Identification of new rat dentin proteoglycans utilizing C18 chromatography

• Published in: The Journal of biological chemistry Vol. 269; no. 35; pp. 22397 - 22404
• Main Authors: Steinfort, J, van de Stadt, R, Beertsen, W
• Format: Journal Article
• Language: English
• Published: United States American Society for Biochemistry and Molecular Biology 02.09.1994
• Subjects: Animals; Biglycan; Cattle; Chromatography, DEAE-Cellulose; Chromatography, Gel; Chromatography, High Pressure Liquid; Decorin; Dentin - chemistry; Electrophoresis, Polyacrylamide Gel; Extracellular Matrix Proteins; Female; Proteoglycans - analysis; Rats; Rats, Wistar; Tooth Calcification
• ISSN: 0021-9258; 1083-351X
• DOI: 10.1016/S0021-9258(17)31803-3

Although only one small PG has been identified in dentin until now, a preliminary investigation has shown indications of the presence of several new proteoglycans (PGs) in rat incisor dentin. The aim of the present investigation was to isolate and characterize these PGs, which were labeled with 35S to facilitate the analysis. C18 chromatography resolved five dentin PGs. Based on SDS-polyacrylamide gel electrophoresis, their size varied from 100 to 400 kDa. The core proteins of the first four PGs appeared as 25, 40, 70, and 115 kDa bands. They stained turquoise with Stains All but did not stain with Coomassie Brilliant Blue. The core protein of the fifth PG appeared at about 45 kDa.
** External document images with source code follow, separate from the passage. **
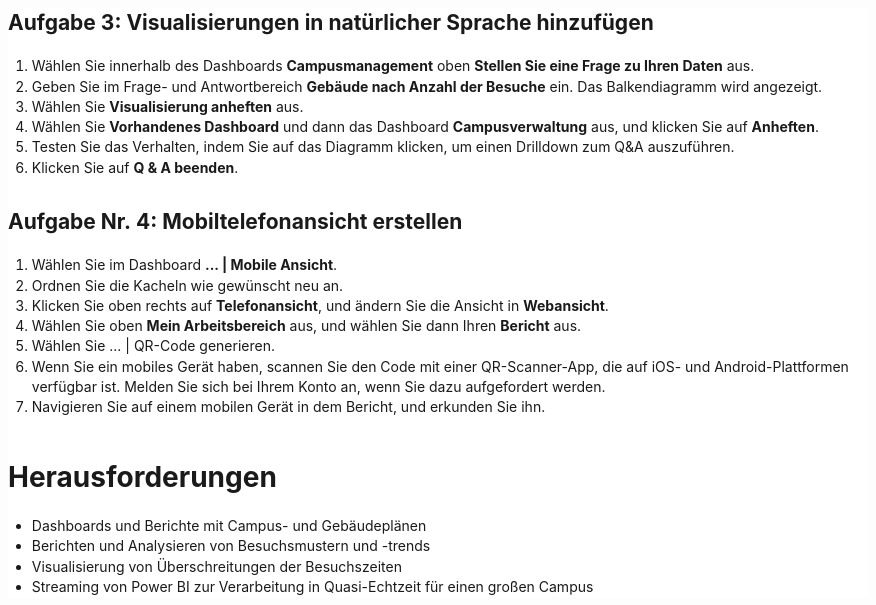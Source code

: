 ## Aufgabe 3: Visualisierungen in natürlicher Sprache hinzufügen

1. Wählen Sie innerhalb des Dashboards **Campusmanagement** oben **Stellen Sie eine Frage zu Ihren Daten** aus.
2. Geben Sie im Frage- und Antwortbereich **Gebäude nach Anzahl der Besuche** ein. Das Balkendiagramm wird angezeigt.
3. Wählen Sie **Visualisierung anheften** aus.
4. Wählen Sie **Vorhandenes Dashboard** und dann das Dashboard **Campusverwaltung** aus, und klicken Sie auf **Anheften**.
5. Testen Sie das Verhalten, indem Sie auf das Diagramm klicken, um einen Drilldown zum Q&A auszuführen.
6. Klicken Sie auf **Q & A beenden**.

## Aufgabe Nr. 4: Mobiltelefonansicht erstellen

1. Wählen Sie im Dashboard **... \| Mobile Ansicht**.
2. Ordnen Sie die Kacheln wie gewünscht neu an.
3. Klicken Sie oben rechts auf **Telefonansicht**, und ändern Sie die Ansicht in **Webansicht**.
4. Wählen Sie oben **Mein Arbeitsbereich** aus, und wählen Sie dann Ihren **Bericht** aus.
5. Wählen Sie ... \| QR-Code generieren.
6. Wenn Sie ein mobiles Gerät haben, scannen Sie den Code mit einer QR-Scanner-App, die auf iOS- und Android-Plattformen verfügbar ist. Melden Sie sich bei Ihrem Konto an, wenn Sie dazu aufgefordert werden.
7. Navigieren Sie auf einem mobilen Gerät in dem Bericht, und erkunden Sie ihn.

# Herausforderungen

* Dashboards und Berichte mit Campus- und Gebäudeplänen
* Berichten und Analysieren von Besuchsmustern und -trends
* Visualisierung von Überschreitungen der Besuchszeiten
* Streaming von Power BI zur Verarbeitung in Quasi-Echtzeit für einen großen Campus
This core protein stained with Coomassie Brilliant Blue but not with Stains All. In all PGs, the glycosaminoglycans consisted mainly of chondroitin 4-sulfate. To investigate their incorporation into predentin (young dentin that is not yet mineralized) and dentin, rat dentin PGs were pulse-labeled by injecting rats with [35S]sulfate at 5, 28, 55, or 177 h before killing the animals. Radiolabeling of predentin PGs was highest after 5 h and decreased rapidly (76%) over the next 50 h. In dentin PGs, a large percentage (34%) of the final quantity of incorporated 35S (at 177 h) was already present at 5 h. C18 chromatography of dentin PGs for each of the four time intervals showed similar 35S distribution patterns representing all five PGs, whereas the predentin appeared to contain mainly the fifth PG. This study demonstrates the existence of several apparently novel PGs in dentin that can be resolved by the use of a new method. These PGs were found in mineralized dentin and are thought to be rapidly transported toward the mineralization front. Part of the predentin PGs, on the other hand, seems to be lost as mineralization proceeds.